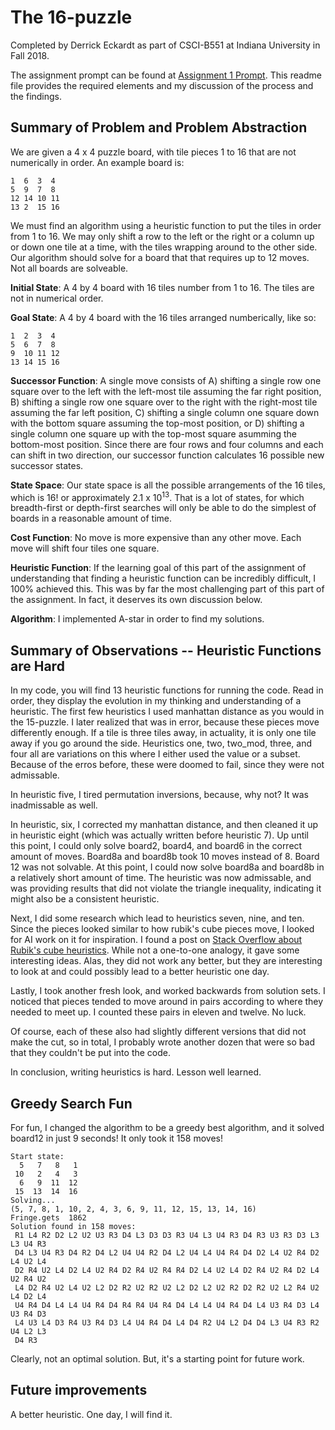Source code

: # The 16-puzzle

Completed by Derrick Eckardt as part of CSCI-B551 at Indiana University in Fall 2018.

The assignment prompt can be found at [Assignment 1 Prompt](https://github.com/derrickeckardt/16-board-solver/blob/master/a1-v2.pdf).  This readme file provides the required elements and my discussion of the process and the findings.

## Summary of Problem and Problem Abstraction

We are given a 4 x 4 puzzle board, with tile pieces 1 to 16 that are not numerically in order.  An example board is:

    1  6  3  4
    5  9  7  8
    12 14 10 11
    13 2  15 16

We must find an algorithm using a heuristic function to put the tiles in order from 1 to 16.  We may only shift a row to the left or the right or a column up or down one tile at a time, with the tiles wrapping around to the other side.  Our algorithm should solve for a board that that requires up to 12 moves.  Not all boards are solveable.

**Initial State**: A 4 by 4 board with 16 tiles number from 1 to 16.  The tiles are not in numerical order.

**Goal State**: A 4 by 4 board with the 16 tiles arranged numberically, like so:

    1  2  3  4
    5  6  7  8
    9  10 11 12
    13 14 15 16

**Successor Function**: A single move consists of A) shifting a single row one square over to the left with the left-most tile assuming the far right position, B) shifting a single row one square over to the right with the right-most tile assuming the far left position, C) shifting a single column one square down with the bottom square assuming the top-most position, or D) shifting a single column one square up with the top-most square asumming the bottom-most position.  Since there are four rows and four columns and each can shift in two direction, our successor function calculates 16 possible new successor states.

**State Space**: Our state space is all the possible arrangements of the 16 tiles, which is 16! or approximately 2.1 x 10<sup>13</sup>.  That is a lot of states, for which breadth-first or depth-first searches will only be able to do the simplest of boards in a reasonable amount of time.

**Cost Function**:  No move is more expensive than any other move.  Each move will shift four tiles one square.

**Heuristic Function**: If the learning goal of this part of the assignment of understanding that finding a heuristic function can be incredibly difficult, I 100% achieved this. This was by far the most challenging part of this part of the assignment.  In fact, it deserves its own discussion below.

**Algorithm**: I implemented A-star in order to find my solutions.

## Summary of Observations -- Heuristic Functions are Hard

In my code, you will find 13 heuristic functions for running the code.  Read in order, they display the evolution in my thinking and understanding of a heuristic.  The first few heuristics I used manhattan distance as you would in the 15-puzzle.  I later realized that was in error, because these pieces move differently enough.  If a tile is three tiles away, in actuality, it is only one tile away if you go around the side.  Heuristics one, two, two_mod, three, and four all are variations on this where I either used the value or a subset.  Because of the erros before, these were doomed to fail, since they were not admissable.

In heuristic five, I tired permutation inversions, because, why not?  It was inadmissable as well.

In heuristic, six, I corrected my manhattan distance, and then cleaned it up in heuristic eight (which was actually written before heuristic 7).  Up until this point, I could only solve board2, board4, and board6 in the correct amount of moves. Board8a and board8b took 10 moves instead of 8.  Board 12 was not solvable.  At this point, I could now solve board8a and board8b in a relatively short amount of time.  The heuristic was now admissable, and was providing results that did not violate the triangle inequality, indicating it might also be a consistent heuristic.

Next, I did some research which lead to heuristics seven, nine, and ten.  Since the pieces looked similar to how rubik's cube pieces move, I looked for AI work on it for inspiration.  I found a post on [Stack Overflow about Rubik's cube heuristics](https://stackoverflow.com/questions/36490073/heuristic-for-rubiks-cube).  While not a one-to-one analogy, it gave some interesting ideas.  Alas, they did not work any better, but they are interesting to look at and could possibly lead to a better heuristic one day.

Lastly, I took another fresh look, and worked backwards from solution sets. I noticed that pieces tended to move around in pairs according to where they needed to meet up.  I counted these pairs in eleven and twelve.  No luck.

Of course, each of these also had slightly different versions that did not make the cut, so in total, I probably wrote another dozen that were so bad that they couldn't be put into the code.

In conclusion, writing heuristics is hard.  Lesson well learned.

## Greedy Search Fun

For fun, I changed the algorithm to be a greedy best algorithm, and it solved board12 in just 9 seconds! It only took it 158 moves!

    Start state: 
      5   7   8   1
     10   2   4   3
      6   9  11  12
     15  13  14  16
    Solving...
    (5, 7, 8, 1, 10, 2, 4, 3, 6, 9, 11, 12, 15, 13, 14, 16)
    Fringe.gets  1862
    Solution found in 158 moves:
     R1 L4 R2 D2 L2 U2 U3 R3 D4 L3 D3 D3 R3 U4 L3 U4 R3 D4 R3 U3 R3 D3 L3 L3 U4 R3
     D4 L3 U4 R3 D4 R2 D4 L2 U4 U4 R2 D4 L2 U4 L4 U4 R4 D4 D2 L4 U2 R4 D2 L4 U2 L4
     D2 R4 U2 L4 D2 L4 U2 R4 D2 R4 U2 R4 R4 D2 L4 U2 L4 D2 R4 U2 R4 D2 L4 U2 R4 U2
     L4 D2 R4 U2 L4 U2 L2 D2 R2 U2 R2 U2 L2 D2 L2 U2 R2 D2 R2 U2 L2 R4 U2 L4 D2 L4
     U4 R4 D4 L4 L4 U4 R4 D4 R4 R4 U4 R4 D4 L4 L4 U4 R4 D4 L4 U3 R4 D3 L4 U3 R4 D3
     L4 U3 L4 D3 R4 U3 R4 D3 L4 U4 R4 D4 L4 D4 R2 U4 L2 D4 D4 L3 U4 R3 R2 U4 L2 L3
     D4 R3
 
 Clearly, not an optimal solution.  But, it's a starting point for future work.

## Future improvements

A better heuristic.  One day, I will find it.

··········

Try it: Without the pictures, write out all of the material exactly.

Response:
Source code

: # The 16-puzzle

Completed by Derrick Eckardt as part of CSCI-B551 at Indiana University in Fall 2018.

The assignment prompt can be found at [Assignment 1 Prompt](https://github.com/derrickeckardt/16-board-solver/blob/master/a1-v2.pdf).  This readme file provides the required elements and my discussion of the process and the findings.

## Summary of Problem and Problem Abstraction

We are given a 4 x 4 puzzle board, with tile pieces 1 to 16 that are not numerically in order.  An example board is:

    1  6  3  4
    5  9  7  8
    12 14 10 11
    13 2  15 16

We must find an algorithm using a heuristic function to put the tiles in order from 1 to 16.  We may only shift a row to the left or the right or a column up or down one tile at a time, with the tiles wrapping around to the other side.  Our algorithm should solve for a board that that requires up to 12 moves.  Not all boards are solveable.

**Initial State**: A 4 by 4 board with 16 tiles number from 1 to 16.  The tiles are not in numerical order.

**Goal State**: A 4 by 4 board with the 16 tiles arranged numberically, like so:

    1  2  3  4
    5  6  7  8
    9  10 11 12
    13 14 15 16

**Successor Function**: A single move consists of A) shifting a single row one square over to the left with the left-most tile assuming the far right position, B) shifting a single row one square over to the right with the right-most tile assuming the far left position, C) shifting a single column one square down with the bottom square assuming the top-most position, or D) shifting a single column one square up with the top-most square asumming the bottom-most position.  Since there are four rows and four columns and each can shift in two direction, our successor function calculates 16 possible new successor states.

**State Space**: Our state space is all the possible arrangements of the 16 tiles, which is 16! or approximately 2.1 x 10<sup>13</sup>.  That is a lot of states, for which breadth-first or depth-first searches will only be able to do the simplest of boards in a reasonable amount of time.

**Cost Function**:  No move is more expensive than any other move.  Each move will shift four tiles one square.

**Heuristic Function**: If the learning goal of this part of the assignment of understanding that finding a heuristic function can be incredibly difficult, I 100% achieved this. This was by far the most challenging part of this part of the assignment.  In fact, it deserves its own discussion below.

**Algorithm**: I implemented A-star in order to find my solutions.

## Summary of Observations -- Heuristic Functions are Hard

In my code, you will find 13 heuristic functions for running the code.  Read in order, they display the evolution in my thinking and understanding of a heuristic.  The first few heuristics I used manhattan distance as you would in the 15-puzzle.  I later realized that was in error, because these pieces move differently enough.  If a tile is three tiles away, in actuality, it is only one tile away if you go around the side.  Heuristics one, two, two_mod, three, and four all are variations on this where I either used the value or a subset.  Because of the erros before, these were doomed to fail, since they were not admissable.

In heuristic five, I tired permutation inversions, because, why not?  It was inadmissable as well.

In heuristic, six, I corrected my manhattan distance, and then cleaned it up in heuristic eight (which was actually written before heuristic 7).  Up until this point, I could only solve board2, board4, and board6 in the correct amount of moves. Board8a and board8b took 10 moves instead of 8.  Board 12 was not solvable.  At this point, I could now solve board8a and board8b in a relatively short amount of time.  The heuristic was now admissable, and was providing results that did not violate the triangle inequality, indicating it might also be a consistent heuristic.

Next, I did some research which lead to heuristics seven, nine, and ten.  Since the pieces looked similar to how rubik's cube pieces move, I looked for AI work on it for inspiration.  I found a post on [Stack Overflow about Rubik's cube heuristics](https://stackoverflow.com/questions/36490073/heuristic-for-rubiks-cube).  While not a one-to-one analogy, it gave some interesting ideas.  Alas, they did not work any better, but they are interesting to look at and could possibly lead to a better heuristic one day.

Lastly, I took another fresh look, and worked backwards from solution sets. I noticed that pieces tended to move around in pairs according to where they needed to meet up.  I counted these pairs in eleven and twelve.  No luck.

Of course, each of these also had slightly different versions that did not make the cut, so in total, I probably wrote another dozen that were so bad that they couldn't be put into the code.

In conclusion, writing heuristics is hard.  Lesson well learned.

## Greedy Search Fun

For fun, I changed the algorithm to be a greedy best algorithm, and it solved board12 in just 9 seconds! It only took it 158 moves!

    Start state: 
      5   7   8   1
     10   2   4   3
      6   9  11  12
     15  13  14  16
    Solving...
    (5, 7, 8, 1, 10, 2, 4, 3, 6, 9, 11, 12, 15, 13, 14, 16)
    Fringe.gets  1862
    Solution found in 158 moves:
     R1 L4 R2 D2 L2 U2 U3 R3 D4 L3 D3 D3 R3 U4 L3 U4 R3 D4 R3 U3 R3 D3 L3 L3 U4 R3
     D4 L3 U4 R3 D4 R2 D4 L2 U4 U4 R2 D4 L2 U4 L4 U4 R4 D4 D2 L4 U2 R4 D2 L4 U2 L4
     D2 R4 U2 L4 D2 L4 U2 R4 D2 R4 U2 R4 R4 D2 L4 U2 L4 D2 R4 U2 R4 D2 L4 U2 R4 U2
     L4 D2 R4 U2 L4 U2 L2 D2 R2 U2 R2 U2 L2 D2 L2 U2 R2 D2 R2 U2 L2 R4 U2 L4 D2 L4
     U4 R4 D4 L4 L4 U4 R4 D4 R4 R4 U4 R4 D4 L4 L4 U4 R4 D4 L4 U3 R4 D3 L4 U3 R4 D3
     L4 U3 L4 D3 R4 U3 R4 D3 L4 U4 R4 D4 L4 D4 R2 U4 L2 D4 D4 L3 U4 R3 R2 U4 L2 L3
     D4 R3
 
 Clearly, not an optimal solution.  But, it's a starting point for future work.

## Future improvements

A better heuristic.  One day, I will find it.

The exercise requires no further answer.